__WHAT TO WORK ON__:
Across the entries that follow, count each line holding "questions" and state the total alone.
==== DATA EXTRACTS ====
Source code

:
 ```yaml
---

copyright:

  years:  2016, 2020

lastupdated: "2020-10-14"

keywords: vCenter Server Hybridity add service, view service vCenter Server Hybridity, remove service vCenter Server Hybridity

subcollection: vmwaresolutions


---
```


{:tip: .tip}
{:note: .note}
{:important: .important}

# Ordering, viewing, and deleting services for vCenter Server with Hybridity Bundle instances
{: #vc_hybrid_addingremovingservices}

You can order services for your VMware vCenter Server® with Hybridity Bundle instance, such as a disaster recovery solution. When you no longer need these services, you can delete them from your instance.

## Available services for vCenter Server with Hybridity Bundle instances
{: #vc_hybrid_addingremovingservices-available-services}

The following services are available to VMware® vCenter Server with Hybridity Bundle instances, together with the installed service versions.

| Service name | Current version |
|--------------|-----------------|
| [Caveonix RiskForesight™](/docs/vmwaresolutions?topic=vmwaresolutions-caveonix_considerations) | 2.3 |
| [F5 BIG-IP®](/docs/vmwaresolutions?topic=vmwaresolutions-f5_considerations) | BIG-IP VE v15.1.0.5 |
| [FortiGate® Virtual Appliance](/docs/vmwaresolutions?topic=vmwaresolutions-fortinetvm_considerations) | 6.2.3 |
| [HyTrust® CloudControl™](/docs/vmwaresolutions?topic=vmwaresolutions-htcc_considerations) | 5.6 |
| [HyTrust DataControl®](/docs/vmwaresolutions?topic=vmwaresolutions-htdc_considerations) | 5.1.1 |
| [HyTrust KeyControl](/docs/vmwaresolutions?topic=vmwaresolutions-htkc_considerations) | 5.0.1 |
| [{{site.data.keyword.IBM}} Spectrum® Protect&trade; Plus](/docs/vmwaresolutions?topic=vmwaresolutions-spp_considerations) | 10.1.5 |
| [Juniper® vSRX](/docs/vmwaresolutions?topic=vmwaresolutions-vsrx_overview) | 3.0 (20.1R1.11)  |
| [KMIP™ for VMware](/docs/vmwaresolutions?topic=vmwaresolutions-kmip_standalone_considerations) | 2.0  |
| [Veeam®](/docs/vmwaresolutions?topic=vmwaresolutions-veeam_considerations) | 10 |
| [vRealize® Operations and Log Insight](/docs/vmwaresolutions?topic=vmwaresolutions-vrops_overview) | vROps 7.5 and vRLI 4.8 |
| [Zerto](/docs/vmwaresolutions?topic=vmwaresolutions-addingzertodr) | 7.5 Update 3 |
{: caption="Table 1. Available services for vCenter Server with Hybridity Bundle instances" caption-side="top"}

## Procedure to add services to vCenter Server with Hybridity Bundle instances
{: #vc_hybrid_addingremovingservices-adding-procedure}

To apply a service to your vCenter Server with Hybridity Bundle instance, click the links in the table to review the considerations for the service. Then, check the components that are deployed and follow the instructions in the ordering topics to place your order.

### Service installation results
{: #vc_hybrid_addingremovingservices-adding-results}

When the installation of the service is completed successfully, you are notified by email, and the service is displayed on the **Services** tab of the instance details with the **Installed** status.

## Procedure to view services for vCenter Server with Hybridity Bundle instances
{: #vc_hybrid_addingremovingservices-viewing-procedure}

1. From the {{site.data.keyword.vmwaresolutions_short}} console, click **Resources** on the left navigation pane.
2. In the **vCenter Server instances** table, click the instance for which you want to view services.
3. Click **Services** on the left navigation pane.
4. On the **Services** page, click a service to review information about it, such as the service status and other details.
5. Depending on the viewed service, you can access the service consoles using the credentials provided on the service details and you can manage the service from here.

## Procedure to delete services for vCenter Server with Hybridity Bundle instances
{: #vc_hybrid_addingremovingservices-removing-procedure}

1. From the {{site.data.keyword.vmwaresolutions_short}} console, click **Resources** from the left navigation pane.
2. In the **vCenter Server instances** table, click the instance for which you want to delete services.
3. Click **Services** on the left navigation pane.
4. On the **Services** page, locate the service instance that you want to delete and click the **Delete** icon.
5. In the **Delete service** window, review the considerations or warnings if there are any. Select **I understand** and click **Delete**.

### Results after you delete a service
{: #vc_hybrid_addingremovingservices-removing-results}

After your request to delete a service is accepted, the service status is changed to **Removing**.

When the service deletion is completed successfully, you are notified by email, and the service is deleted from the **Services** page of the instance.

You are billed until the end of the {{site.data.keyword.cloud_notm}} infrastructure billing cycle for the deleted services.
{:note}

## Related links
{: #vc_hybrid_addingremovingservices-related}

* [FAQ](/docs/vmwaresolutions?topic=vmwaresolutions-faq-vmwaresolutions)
====
==== DATA EXTRACTS ====
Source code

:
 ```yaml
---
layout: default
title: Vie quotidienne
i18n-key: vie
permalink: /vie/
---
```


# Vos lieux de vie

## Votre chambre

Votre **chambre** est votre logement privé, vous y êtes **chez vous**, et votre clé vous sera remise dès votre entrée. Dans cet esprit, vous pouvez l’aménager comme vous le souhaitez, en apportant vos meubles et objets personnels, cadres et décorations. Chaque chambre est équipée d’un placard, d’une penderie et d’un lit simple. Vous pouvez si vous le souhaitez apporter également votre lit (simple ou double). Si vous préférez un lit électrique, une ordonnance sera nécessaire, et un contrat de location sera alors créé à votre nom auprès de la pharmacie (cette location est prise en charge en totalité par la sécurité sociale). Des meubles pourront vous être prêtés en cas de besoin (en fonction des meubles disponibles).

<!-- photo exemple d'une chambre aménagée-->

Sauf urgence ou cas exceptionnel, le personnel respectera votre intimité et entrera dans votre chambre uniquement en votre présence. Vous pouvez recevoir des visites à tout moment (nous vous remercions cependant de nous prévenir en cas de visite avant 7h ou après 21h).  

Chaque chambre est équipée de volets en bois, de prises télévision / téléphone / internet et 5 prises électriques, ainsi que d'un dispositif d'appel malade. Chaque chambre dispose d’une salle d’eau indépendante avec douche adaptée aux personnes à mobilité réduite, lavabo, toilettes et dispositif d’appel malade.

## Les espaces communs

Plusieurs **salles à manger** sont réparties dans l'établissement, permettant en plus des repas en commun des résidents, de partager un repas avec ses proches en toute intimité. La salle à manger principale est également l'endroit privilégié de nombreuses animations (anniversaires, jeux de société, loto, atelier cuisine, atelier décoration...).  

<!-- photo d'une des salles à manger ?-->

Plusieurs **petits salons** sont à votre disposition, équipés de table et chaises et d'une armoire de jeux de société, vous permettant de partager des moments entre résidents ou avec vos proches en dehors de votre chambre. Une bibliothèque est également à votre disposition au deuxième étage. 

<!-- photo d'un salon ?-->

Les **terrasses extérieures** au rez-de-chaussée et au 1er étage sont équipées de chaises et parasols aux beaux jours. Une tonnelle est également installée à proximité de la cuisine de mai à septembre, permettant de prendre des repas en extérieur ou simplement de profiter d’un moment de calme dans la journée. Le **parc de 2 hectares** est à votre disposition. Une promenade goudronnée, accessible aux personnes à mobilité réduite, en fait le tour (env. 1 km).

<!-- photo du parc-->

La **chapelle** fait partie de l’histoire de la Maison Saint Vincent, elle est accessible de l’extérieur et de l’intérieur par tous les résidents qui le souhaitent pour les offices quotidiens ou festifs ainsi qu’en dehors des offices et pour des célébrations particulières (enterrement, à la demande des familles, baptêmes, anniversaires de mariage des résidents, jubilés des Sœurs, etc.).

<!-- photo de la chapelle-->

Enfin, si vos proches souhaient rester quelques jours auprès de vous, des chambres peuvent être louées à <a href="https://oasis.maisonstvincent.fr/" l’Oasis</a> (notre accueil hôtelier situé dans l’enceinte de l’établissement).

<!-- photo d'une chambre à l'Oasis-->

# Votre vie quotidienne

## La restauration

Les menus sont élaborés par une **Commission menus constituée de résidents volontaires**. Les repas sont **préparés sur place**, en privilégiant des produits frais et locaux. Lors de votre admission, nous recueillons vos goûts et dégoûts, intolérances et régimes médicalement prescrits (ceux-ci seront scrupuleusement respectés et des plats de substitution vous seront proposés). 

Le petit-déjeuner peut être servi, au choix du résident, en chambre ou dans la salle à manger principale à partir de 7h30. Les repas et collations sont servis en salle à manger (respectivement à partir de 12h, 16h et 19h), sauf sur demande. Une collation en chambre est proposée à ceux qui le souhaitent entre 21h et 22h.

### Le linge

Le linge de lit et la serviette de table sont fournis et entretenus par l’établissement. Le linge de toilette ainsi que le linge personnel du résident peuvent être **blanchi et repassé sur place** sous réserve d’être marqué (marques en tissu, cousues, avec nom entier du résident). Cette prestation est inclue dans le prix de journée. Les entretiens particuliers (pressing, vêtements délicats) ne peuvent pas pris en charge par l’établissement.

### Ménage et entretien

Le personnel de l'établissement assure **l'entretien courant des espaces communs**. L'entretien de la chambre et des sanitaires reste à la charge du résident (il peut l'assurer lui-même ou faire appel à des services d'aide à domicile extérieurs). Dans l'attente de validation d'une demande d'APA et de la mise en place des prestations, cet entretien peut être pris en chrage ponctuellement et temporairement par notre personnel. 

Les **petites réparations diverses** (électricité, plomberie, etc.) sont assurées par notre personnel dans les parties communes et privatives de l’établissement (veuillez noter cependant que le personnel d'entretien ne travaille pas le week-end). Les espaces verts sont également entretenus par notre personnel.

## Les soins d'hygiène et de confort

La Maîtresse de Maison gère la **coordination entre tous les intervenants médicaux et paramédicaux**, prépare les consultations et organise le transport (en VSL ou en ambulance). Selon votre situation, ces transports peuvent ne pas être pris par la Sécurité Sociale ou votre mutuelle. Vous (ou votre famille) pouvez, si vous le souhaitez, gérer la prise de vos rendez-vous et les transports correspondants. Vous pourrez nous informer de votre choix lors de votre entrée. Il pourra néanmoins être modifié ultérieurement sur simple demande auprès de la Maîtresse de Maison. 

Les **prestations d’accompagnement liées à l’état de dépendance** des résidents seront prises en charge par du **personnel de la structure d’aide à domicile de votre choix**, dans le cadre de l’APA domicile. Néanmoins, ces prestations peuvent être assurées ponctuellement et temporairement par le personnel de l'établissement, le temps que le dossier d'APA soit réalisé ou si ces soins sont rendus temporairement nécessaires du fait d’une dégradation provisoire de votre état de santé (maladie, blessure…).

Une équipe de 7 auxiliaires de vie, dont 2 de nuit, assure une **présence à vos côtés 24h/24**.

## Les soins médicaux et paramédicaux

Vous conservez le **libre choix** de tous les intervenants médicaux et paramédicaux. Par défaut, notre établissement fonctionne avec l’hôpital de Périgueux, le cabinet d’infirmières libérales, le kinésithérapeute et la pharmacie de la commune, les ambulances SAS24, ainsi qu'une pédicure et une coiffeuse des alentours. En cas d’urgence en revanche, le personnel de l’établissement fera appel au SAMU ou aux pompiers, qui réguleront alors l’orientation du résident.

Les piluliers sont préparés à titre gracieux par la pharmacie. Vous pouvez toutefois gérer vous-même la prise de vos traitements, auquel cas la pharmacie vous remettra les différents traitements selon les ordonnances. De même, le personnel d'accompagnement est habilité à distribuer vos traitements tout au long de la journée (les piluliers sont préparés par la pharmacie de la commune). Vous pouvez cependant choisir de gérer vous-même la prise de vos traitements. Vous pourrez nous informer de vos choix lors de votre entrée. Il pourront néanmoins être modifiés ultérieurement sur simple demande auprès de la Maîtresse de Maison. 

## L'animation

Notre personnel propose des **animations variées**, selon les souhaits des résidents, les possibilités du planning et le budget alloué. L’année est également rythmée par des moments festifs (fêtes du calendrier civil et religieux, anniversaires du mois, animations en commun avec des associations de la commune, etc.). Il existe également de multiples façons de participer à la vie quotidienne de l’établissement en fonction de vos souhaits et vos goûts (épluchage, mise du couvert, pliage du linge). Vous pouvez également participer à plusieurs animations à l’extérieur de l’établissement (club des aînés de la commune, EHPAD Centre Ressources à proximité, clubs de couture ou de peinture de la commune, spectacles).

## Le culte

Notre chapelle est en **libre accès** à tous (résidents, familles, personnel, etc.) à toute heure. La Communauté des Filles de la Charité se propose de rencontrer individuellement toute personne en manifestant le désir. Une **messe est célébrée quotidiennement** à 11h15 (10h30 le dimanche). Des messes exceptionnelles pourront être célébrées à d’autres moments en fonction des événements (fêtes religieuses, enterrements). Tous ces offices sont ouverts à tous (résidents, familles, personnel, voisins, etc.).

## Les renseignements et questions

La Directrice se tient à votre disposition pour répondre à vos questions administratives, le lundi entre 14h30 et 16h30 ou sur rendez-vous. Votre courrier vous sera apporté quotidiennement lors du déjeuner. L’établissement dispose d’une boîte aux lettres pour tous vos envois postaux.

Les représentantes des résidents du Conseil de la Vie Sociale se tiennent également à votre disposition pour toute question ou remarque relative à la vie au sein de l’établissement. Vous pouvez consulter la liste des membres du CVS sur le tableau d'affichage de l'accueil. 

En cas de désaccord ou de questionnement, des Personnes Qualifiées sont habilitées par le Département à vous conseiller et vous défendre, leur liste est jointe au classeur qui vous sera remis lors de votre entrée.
====
__THE ANSWER__:
2